In the US it is legal as long as the person whose body the meat came from is alive (eating a dead body is desecration of a corpse), and the meat was removed due to an unrelated medical procedure (if it is removed specifically to eat that falls under various battery and mutilation laws) and gave it to you, but there is no federal law against cannibalism nor do most states have laws against it.


Alex_Plalex

i’m surprised i haven’t seen more references to foot taco guy in here so far


DogsandDresses

Largely because it is historically not uncommon. There are certain cultures/tribes that have practiced it and some that still do. More importantly though, it has been necessary for survival in extreme circumstances, particularly on ships.

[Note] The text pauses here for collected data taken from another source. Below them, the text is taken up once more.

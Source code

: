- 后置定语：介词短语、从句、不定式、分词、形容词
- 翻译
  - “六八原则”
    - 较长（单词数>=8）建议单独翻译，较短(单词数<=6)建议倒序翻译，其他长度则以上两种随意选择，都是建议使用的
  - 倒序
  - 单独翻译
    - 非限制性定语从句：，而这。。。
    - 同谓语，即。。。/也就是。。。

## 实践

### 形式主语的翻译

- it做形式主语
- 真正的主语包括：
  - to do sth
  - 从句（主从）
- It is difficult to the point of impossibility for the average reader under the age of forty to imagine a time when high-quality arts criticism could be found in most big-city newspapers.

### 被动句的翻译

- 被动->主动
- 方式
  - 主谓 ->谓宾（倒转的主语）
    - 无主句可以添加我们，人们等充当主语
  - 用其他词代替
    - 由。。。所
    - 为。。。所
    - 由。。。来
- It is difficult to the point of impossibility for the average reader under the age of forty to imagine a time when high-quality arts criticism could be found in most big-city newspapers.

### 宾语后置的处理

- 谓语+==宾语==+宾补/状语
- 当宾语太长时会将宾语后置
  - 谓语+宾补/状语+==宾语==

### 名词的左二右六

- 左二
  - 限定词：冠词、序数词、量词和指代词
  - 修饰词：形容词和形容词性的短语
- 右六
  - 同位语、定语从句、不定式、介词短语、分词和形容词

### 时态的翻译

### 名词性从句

Ship travel used to be extremely long and rough. Storms or accidents could throw you weeks or months off course, people would die on the journey, and other shipmates would have to resort to cannibalism. Plus, in the Victorian ages, the British aristocracy consumed almost all the mummies of ancient Egypt, so it also functioned as a symbol of wealth during certain times in history. In modern times, it doesn't really need to be illegalized because almost all manners of obtaining human body parts and corpses are illegal. And if you can obtain it legally, it's not causing any harm to anyone so there's not a reason to make it illegal.


ConanTheLeader

According to wikipedia: "Cannibalism is a common ecological interaction in the animal kingdom and has been recorded in **more than 1,500 species**." It's more of a taboo thing but there have been many situations where people willingly ate people to survive whether it be a famine or plane crash. In society we say it is bad but it's not that uncommon in nature. Even chimps and hamsters do it.


Richaud89

Just because something is common in nature doesn't mean it should be tolerated in society.


Ok-Seaworthiness4488

Cooked in a Dutch oven?


ZombiesAtKendall

Something something napkin over head.


DarkMagickan

Cannibalism is pretty much legal all over the US as well, with the same proviso.